In total, 327 critically ill patients with sepsis admitted to the ICUs were included in the study. The median (interquartile range) age was 39 (30 - 52) years, and 185 patients (56.6%) developed SA-AKI. Of these patients, blacks and whites comprised 91.0% and 6.1%, respectively, and the prevalent comorbidities were HIV/AIDS (19.3%), hypertension (14.2%) and diabetes mellitus (10.1%). Patients with SA-AKI were likely to be older and of male gender, and to have cardiovascular disease, malignancies, hypotension and a low serum albumin level. In multivariate analysis, the predictors of SA-AKI were age ≥55 years (odds ratio (OR) 2.43; 95% confidence interval (CI) 1.27 - 4.65), inotropic support (OR 3.61; 95% CI 2.18 - 5.96) and a low serum albumin level (OR 2.93; 95% CI 1.40 - 6.13). SA-AKI and need for inotropic support were respectively associated with 1.9-fold and 1.7-fold increased mortality at 90 days after ICU admission.

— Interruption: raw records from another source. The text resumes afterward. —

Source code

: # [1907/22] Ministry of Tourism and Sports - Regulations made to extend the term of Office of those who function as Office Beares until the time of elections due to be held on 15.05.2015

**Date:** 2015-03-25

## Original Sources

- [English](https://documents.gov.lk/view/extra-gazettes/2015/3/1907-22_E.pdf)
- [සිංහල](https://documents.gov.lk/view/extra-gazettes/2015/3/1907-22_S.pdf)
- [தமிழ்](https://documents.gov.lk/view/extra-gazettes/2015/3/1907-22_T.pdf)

SA-AKI was found to be frequent in this study in two tertiary hospital ICUs in Johannesburg, and the need for inotropic support predicted mortality after ICU admission.
脓毒症相关性急性肾损伤(SA-AKI)已被证实是导致儿童和成人危重病患者发病率和死亡率升高的重要因素。在撒哈拉以南非洲地区,关于与 SA-AKI 发生相关的因素以及重症监护病房(ICU)入住后的结局,信息相对匮乏。
评估 ICU 收治的脓毒症患者中 SA-AKI 的发生率、相关因素以及 90 天死亡率的预测因素。
这是一项在南非约翰内斯堡的两家最大教学医院进行的前瞻性观察性研究,时间为 2016 年 2 月 15 日至 2020 年 2 月 15 日。研究纳入了在入院后 24 小时内入住 ICU 的确诊脓毒症患者。该研究的主要结局是 SA-AKI 的发生(根据肾脏疾病改善全球结局(KDIGO)标准定义),次要结局是 SA-AKI 的危险因素和 90 天死亡率的预测因素。采用多变量逻辑回归分析确定与 SA-AKI 和 90 天死亡率相关的因素。
共有 327 例 ICU 收治的脓毒症危重症患者纳入研究。中位(四分位间距)年龄为 39(30-52)岁,185 例(56.6%)患者发生 SA-AKI。其中,黑人占 91.0%,白人占 6.1%,常见的合并症为 HIV/AIDS(19.3%)、高血压(14.2%)和糖尿病(10.1%)。发生 SA-AKI 的患者年龄较大,为男性,且更易合并心血管疾病、恶性肿瘤、低血压和低血清白蛋白血症。多变量分析显示,年龄≥55 岁(优势比(OR)2.43;95%置信区间(CI)1.27-4.65)、使用正性肌力支持(OR 3.61;95%CI 2.18-5.96)和低血清白蛋白血症(OR 2.93;95%CI 1.40-6.13)是 SA-AKI 的预测因素。SA-AKI 和需要使用正性肌力支持与 ICU 入住后 90 天的死亡率分别增加 1.9 倍和 1.7 倍相关。
本研究在约翰内斯堡的两家三级医院 ICU 中发现 SA-AKI 较为常见,需要使用正性肌力支持可预测 ICU 入住后的死亡率。